El principal desafío para el desarrollo argentino ya no es la sustitución simple de importaciones, sino la necesidad de dar un salto tecnológico que permita recuperar el tiempo perdido. Argentina cuenta todavía, aun con los ajustes y golpes por parte del gobierno mileista, con recursos humanos altamente calificados y instituciones científicas de excelencia, como el CONICET y las universidades nacionales.
La inversión en investigación y desarrollo como porcentaje del PBI hoy es inexistente, pero siempre fue históricamente insuficiente en comparación con países que han logrado desarrollos tecnológicos significativos.
Además, históricamente el ecosistema emprendedor enfrentó obstáculos casi insalvables: falta de crédito, alta tributación, macroeconomía inestable y ausencia de políticas de Estado consistentes. El resultado es una de las tasas de fracaso emprendedor más altas del mundo, cercana al 80% en los primeros dos años de vida de los proyectos.
La experiencia internacional ofrece lecciones valiosas. Países como China, Corea del Sur, Israel y los llamados «tigres asiáticos» demostraron que el desarrollo tecnológico requiere de un Estado activo que articule todos los sectores involucrados, establezca reglas claras y provea financiamiento para actividades de alto riesgo.
Las actividades de investigación y desarrollo tienen inherentemente alta tasa de fracaso, lo que dificulta el desarrollo de un mercado de capitales privado para este sector. El Estado puede y debe compensar estas fallas de mercado mediante apoyo directo (subvenciones, préstamos) e indirecto (incentivos fiscales, compras públicas).
El caso de Israel es particularmente ilustrativo: el gobierno financia el 85% de los proyectos de I+D en etapas tempranas, creando las condiciones para que luego el sector privado tome la posta.
Argentina tiene ventajas competitivas en áreas estratégicas donde podría concentrar sus esfuerzos: energías convencionales y alternativas, biotecnología, industria farmacéutica, tecnologías aeroespaciales, minería con valor agregado y la transición hacia la electromovilidad. En cada una de estas áreas existen desarrollos incipientes que podrían escalarse con políticas adecuadas.

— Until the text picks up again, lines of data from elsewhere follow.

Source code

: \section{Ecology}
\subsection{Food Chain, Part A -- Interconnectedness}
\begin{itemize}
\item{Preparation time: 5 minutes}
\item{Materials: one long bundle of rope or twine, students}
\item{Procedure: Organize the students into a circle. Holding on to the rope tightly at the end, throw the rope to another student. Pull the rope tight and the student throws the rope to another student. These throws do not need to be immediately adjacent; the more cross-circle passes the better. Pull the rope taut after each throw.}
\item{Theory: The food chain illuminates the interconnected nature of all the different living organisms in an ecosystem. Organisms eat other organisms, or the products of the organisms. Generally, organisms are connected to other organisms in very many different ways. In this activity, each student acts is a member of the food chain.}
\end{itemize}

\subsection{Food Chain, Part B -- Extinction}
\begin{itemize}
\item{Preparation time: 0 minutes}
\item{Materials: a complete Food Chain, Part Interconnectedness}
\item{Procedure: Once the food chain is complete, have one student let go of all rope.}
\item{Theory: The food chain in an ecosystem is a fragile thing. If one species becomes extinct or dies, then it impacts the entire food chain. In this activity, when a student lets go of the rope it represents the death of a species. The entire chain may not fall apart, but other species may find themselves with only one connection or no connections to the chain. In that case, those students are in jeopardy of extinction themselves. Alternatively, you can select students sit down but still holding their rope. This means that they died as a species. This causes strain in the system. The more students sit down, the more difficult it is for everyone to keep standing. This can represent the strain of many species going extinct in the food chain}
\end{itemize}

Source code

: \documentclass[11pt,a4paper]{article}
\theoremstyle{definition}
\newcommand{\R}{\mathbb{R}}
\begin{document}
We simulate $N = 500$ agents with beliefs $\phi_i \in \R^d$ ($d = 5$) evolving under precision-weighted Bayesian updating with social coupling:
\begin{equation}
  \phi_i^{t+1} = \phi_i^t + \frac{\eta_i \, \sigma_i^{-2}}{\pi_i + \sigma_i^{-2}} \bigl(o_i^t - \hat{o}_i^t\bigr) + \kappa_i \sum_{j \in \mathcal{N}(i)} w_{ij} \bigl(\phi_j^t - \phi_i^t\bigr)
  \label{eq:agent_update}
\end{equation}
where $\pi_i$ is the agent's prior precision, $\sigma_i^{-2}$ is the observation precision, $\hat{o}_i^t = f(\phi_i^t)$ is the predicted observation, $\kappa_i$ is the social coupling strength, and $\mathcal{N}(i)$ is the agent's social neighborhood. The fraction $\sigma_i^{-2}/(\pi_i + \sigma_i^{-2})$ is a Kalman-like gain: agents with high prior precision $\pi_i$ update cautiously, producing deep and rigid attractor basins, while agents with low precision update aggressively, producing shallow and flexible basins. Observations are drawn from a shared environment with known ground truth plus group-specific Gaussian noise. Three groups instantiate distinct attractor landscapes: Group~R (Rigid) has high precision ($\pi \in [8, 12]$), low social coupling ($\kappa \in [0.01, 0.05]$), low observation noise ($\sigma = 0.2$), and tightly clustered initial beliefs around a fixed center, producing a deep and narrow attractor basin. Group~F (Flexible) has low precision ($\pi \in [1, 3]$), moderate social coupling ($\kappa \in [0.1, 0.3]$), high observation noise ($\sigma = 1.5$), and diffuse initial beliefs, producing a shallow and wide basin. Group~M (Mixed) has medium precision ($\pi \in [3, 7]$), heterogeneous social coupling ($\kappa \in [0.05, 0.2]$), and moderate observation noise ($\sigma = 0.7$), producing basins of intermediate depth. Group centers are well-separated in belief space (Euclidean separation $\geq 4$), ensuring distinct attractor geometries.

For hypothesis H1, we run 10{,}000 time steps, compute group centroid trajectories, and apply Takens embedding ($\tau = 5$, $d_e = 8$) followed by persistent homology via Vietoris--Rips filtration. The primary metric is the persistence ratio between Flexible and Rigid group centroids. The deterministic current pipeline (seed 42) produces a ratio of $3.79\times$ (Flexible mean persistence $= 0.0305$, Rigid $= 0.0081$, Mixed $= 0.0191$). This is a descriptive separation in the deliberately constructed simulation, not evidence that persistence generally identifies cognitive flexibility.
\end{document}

La energía nuclear es un ejemplo destacable: Argentina es uno de los pocos países que domina el ciclo completo del combustible nuclear, desde la extracción del uranio hasta la fabricación de elementos combustibles. Las empresas INVAP y CONUAR, con proyectos como el CAREN, son ejemplos de capacidades tecnológicas nacionales que han logrado insertarse en mercados internacionales competitivos.
La construcción de un modelo de desarrollo sostenible requiere, fundamentalmente, de un gran Acuerdo Nacional que trascienda los ciclos políticos y establezca políticas de Estado a largo plazo. Este acuerdo debe contemplar varios ejes centrales: un sistema educativo que priorice la ciencia y la tecnología; un mercado de capitales que financie la innovación; una reforma fiscal que incentive las actividades productivas sobre las especulativas; y una inserción internacional inteligente que priorice los intereses nacionales.
La soberanía en el siglo XXI ya no se mide solamente por la independencia política formal, sino por la capacidad de un país de producir tecnología, generar empleo de calidad y satisfacer las necesidades de su pueblo.
El tiempo apremia. Cada crisis cíclica profundiza la desesperanza y erosiona el tejido social. La alternativa es clara: o Argentina logra construir un modelo de desarrollo productivo con inclusión social, o seguirá repitiendo el ciclo de auge y caída que caracteriza a las economías dependientes de recursos primarios.
La historia demuestra que los países que han logrado desarrollarse lo hicieron mediante la constante agregación de valor y la apuesta al conocimiento. Argentina tiene todos los elementos para seguir ese camino; lo que falta es la voluntad política y el consenso social para emprenderlo de manera definitiva. El futuro del país depende de esta elección.